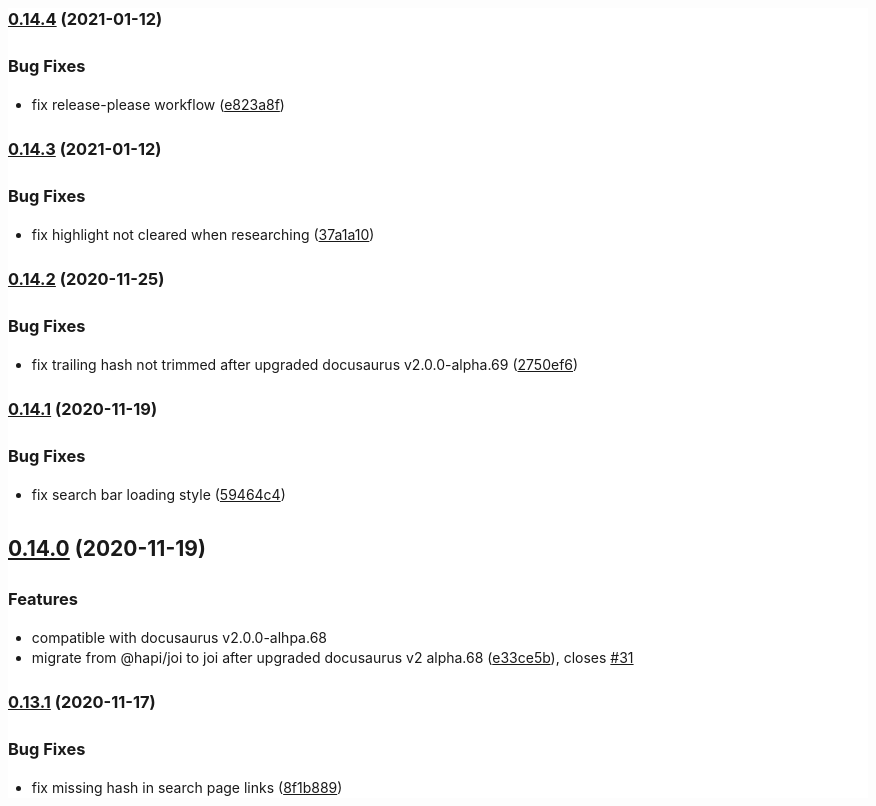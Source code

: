 ### [0.14.4](https://www.github.com/easyops-cn/docusaurus-search-local/compare/v0.14.3...v0.14.4) (2021-01-12)

### Bug Fixes

- fix release-please workflow ([e823a8f](https://www.github.com/easyops-cn/docusaurus-search-local/commit/e823a8ffe4c0f1e8cb69e65c3a65120a96a6a03f))

### [0.14.3](https://www.github.com/easyops-cn/docusaurus-search-local/compare/v0.14.2...v0.14.3) (2021-01-12)

### Bug Fixes

- fix highlight not cleared when researching ([37a1a10](https://www.github.com/easyops-cn/docusaurus-search-local/commit/37a1a104c72f6abded27573fb30a00fc312b4f05))

### [0.14.2](https://www.github.com/easyops-cn/docusaurus-search-local/compare/v0.14.1...v0.14.2) (2020-11-25)

### Bug Fixes

- fix trailing hash not trimmed after upgraded docusaurus v2.0.0-alpha.69 ([2750ef6](https://www.github.com/easyops-cn/docusaurus-search-local/commit/2750ef606b231a6a1dad4be9b8bd79c155c30ed2))

### [0.14.1](https://www.github.com/easyops-cn/docusaurus-search-local/compare/v0.14.0...v0.14.1) (2020-11-19)

### Bug Fixes

- fix search bar loading style ([59464c4](https://www.github.com/easyops-cn/docusaurus-search-local/commit/59464c41dd668ace4546e78d47d5098d606d3a0e))

## [0.14.0](https://www.github.com/easyops-cn/docusaurus-search-local/compare/v0.13.1...v0.14.0) (2020-11-19)

### Features

- compatible with docusaurus v2.0.0-alhpa.68
- migrate from @hapi/joi to joi after upgraded docusaurus v2 alpha.68 ([e33ce5b](https://www.github.com/easyops-cn/docusaurus-search-local/commit/e33ce5bbadb6401960a12a2dfab5fa2e441c1a0a)), closes [#31](https://www.github.com/easyops-cn/docusaurus-search-local/issues/31)

### [0.13.1](https://www.github.com/easyops-cn/docusaurus-search-local/compare/v0.13.0...v0.13.1) (2020-11-17)

### Bug Fixes

- fix missing hash in search page links ([8f1b889](https://www.github.com/easyops-cn/docusaurus-search-local/commit/8f1b889d217d61e4123001d4f7586e028cc8ce72))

==================================================

▶ YOUR INSTRUCTIONS
Check each line of the data above for the word "alpha". Report how many lines have it, and nothing else.

▶ EXERCISE SOLUTION
2